Let’s start from the lowest tier and move upwards from there i.e. let’s only allow JavaScript (JS) code to run with the LLInt interpreter:

$ VM=WebKitBuild/Debug/ && \
JSC_useJIT=false \
DYLD_FRAMEWORK_PATH=$VM \
$VM/DumpRenderTree LayoutTests/inspector/debugger/regress-133182.html

Result: the crash does not reproduce. That means the bug must lie in one or more of the JITs. Next, allow up to the baseline JIT tier:

$ VM=WebKitBuild/Debug/ && \
JSC_useDFGJIT=false \
DYLD_FRAMEWORK_PATH=$VM \
$VM/DumpRenderTree LayoutTests/inspector/debugger/regress-133182.html

Result: the crash still does not reproduce. Looks like the bug may lie in the DFG or above. Next, allow up to the DFG JIT tier:

$ VM=WebKitBuild/Debug/ && \
JSC_useFTLJIT=false \
DYLD_FRAMEWORK_PATH=$VM \
$VM/DumpRenderTree LayoutTests/inspector/debugger/regress-133182.html

Result: the crash reproduces. Ah hah! We have a crash when we allow up to the DFG tier to run. So, let’s continue to leave the FTL out to simplify our debugging work. The next thing to do is to reduce our search area by compiling only a minimum set of functions. Hopefully, that minimum set will consist of only 1 function.

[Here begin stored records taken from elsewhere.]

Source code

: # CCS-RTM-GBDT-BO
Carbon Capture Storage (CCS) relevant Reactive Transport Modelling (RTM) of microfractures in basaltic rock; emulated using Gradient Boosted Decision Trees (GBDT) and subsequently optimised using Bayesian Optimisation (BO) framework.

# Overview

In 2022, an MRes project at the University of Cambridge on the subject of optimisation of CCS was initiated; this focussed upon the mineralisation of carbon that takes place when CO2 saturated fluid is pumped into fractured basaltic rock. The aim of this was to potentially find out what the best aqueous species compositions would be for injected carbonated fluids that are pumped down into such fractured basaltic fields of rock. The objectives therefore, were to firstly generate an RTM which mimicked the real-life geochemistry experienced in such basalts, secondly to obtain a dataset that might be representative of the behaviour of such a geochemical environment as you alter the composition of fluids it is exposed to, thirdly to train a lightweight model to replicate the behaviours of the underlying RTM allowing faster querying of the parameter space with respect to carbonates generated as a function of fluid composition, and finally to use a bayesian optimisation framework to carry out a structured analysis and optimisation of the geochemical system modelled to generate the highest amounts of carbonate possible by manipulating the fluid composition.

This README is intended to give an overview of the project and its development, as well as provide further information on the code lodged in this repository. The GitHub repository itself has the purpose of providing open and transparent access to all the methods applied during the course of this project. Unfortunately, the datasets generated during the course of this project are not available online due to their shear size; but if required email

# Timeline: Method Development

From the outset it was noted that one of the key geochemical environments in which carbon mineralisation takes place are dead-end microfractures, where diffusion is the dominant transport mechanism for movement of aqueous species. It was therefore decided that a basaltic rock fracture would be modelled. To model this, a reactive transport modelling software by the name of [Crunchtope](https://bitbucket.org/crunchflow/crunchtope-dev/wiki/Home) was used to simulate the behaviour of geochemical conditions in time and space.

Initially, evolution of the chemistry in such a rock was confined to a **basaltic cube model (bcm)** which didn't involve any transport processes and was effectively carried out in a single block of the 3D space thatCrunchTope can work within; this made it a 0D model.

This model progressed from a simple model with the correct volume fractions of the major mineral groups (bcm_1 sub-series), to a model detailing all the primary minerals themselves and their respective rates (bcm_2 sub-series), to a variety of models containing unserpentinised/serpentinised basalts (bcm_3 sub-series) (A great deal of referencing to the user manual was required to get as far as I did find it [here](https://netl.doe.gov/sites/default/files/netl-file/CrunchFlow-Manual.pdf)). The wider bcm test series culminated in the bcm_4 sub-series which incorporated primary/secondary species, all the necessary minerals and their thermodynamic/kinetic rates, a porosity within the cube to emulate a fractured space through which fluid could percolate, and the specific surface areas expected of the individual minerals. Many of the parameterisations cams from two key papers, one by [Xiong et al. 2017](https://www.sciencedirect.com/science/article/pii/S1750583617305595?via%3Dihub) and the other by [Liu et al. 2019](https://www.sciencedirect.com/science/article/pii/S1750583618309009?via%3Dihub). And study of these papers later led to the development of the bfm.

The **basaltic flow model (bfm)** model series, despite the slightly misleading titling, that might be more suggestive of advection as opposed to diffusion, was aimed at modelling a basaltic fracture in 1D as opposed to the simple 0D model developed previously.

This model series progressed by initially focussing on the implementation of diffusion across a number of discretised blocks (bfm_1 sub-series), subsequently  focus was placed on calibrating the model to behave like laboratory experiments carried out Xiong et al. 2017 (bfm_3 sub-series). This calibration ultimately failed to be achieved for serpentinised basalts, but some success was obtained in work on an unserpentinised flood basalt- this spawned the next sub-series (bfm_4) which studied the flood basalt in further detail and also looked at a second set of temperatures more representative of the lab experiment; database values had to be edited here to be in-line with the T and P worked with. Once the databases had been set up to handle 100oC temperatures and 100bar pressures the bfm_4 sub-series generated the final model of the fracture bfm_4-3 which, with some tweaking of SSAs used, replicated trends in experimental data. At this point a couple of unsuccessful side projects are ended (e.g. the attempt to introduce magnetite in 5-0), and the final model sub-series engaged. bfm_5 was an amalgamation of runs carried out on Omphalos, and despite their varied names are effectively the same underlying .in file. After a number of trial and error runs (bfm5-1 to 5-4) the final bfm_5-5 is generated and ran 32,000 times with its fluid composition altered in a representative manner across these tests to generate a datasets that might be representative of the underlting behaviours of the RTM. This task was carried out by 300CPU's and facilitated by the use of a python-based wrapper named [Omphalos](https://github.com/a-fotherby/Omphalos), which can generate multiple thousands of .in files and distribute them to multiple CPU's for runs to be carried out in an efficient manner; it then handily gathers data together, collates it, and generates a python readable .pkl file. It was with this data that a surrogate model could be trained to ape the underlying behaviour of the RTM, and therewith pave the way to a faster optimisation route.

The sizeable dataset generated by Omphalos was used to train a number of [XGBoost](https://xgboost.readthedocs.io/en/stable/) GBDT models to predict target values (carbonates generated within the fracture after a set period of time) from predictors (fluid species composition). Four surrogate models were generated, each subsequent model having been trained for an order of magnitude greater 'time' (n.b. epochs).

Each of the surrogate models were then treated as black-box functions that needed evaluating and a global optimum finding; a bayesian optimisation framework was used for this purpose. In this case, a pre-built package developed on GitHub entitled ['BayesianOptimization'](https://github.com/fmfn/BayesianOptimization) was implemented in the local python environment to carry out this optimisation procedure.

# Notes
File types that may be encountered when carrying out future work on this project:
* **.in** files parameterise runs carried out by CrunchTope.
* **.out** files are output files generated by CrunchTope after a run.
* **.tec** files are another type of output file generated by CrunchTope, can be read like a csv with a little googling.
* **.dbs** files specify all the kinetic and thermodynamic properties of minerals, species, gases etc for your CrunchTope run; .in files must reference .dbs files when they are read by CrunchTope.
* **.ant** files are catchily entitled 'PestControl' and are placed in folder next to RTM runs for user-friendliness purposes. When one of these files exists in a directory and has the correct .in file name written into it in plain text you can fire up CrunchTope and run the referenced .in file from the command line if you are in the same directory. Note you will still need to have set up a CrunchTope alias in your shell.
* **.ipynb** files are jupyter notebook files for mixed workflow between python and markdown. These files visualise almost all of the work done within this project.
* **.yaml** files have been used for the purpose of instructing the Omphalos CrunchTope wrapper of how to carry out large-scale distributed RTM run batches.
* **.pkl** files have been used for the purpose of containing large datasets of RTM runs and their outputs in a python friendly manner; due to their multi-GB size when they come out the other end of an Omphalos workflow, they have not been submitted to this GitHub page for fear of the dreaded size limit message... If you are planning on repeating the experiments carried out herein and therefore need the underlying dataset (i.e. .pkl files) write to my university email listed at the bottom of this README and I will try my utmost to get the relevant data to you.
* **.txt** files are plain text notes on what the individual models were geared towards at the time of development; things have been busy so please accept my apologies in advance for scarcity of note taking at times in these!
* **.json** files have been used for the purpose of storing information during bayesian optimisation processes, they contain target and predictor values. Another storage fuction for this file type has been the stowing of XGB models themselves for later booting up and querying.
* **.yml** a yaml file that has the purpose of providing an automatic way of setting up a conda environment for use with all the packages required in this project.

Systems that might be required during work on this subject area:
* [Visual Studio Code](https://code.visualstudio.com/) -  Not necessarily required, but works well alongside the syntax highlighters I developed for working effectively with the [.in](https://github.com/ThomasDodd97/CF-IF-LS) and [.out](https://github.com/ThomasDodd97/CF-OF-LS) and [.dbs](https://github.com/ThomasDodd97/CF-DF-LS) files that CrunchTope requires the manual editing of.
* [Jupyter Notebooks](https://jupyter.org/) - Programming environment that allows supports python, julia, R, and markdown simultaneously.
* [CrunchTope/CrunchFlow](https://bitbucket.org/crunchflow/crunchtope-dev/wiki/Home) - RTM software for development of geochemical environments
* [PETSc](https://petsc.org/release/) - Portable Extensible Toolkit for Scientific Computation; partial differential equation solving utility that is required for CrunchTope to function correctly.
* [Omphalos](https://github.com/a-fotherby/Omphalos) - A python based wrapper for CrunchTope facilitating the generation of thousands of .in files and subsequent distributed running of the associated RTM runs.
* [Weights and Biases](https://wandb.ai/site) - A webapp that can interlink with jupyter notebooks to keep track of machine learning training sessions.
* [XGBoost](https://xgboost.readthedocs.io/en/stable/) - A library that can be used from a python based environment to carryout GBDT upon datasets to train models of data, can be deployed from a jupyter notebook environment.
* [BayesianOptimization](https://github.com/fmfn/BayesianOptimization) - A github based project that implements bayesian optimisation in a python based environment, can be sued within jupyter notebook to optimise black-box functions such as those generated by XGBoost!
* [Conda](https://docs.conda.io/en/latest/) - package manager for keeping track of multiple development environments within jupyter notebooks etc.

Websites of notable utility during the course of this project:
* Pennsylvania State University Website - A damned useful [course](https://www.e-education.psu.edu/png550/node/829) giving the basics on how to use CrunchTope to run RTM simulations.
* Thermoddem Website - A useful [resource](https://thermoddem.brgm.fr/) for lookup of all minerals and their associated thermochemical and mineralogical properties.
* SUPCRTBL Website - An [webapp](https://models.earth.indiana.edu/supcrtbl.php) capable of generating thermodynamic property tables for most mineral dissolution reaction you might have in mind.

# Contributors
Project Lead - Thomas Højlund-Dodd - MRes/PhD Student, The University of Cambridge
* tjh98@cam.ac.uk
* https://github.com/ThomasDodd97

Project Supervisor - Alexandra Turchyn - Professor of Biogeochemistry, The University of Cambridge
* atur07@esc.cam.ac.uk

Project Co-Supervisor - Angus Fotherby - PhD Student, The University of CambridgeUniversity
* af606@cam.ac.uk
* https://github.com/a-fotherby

Increasing JIT Predictability

But before we do that, let’s add one more useful option:

Option Description
JSC_useConcurrentJIT=false Disables concurrent compilation.

The DFG and FTL JITs may do their compilations in background threads. We can disable the use of these concurrent background threads, and force all DFG and FTL compilations to be synchronous with the execution of the JS code as follows:

$ VM=WebKitBuild/Debug/ && \
JSC_useConcurrentJIT=false \
JSC_useFTLJIT=false \
DYLD_FRAMEWORK_PATH=$VM \
$VM/DumpRenderTree LayoutTests/inspector/debugger/regress-133182.html

Result: the crash still reproduces. Good. The bug is not due to any race conditions with JIT compilation threads. Now, we can proceed with investigating which compiled JS function is triggering the crash.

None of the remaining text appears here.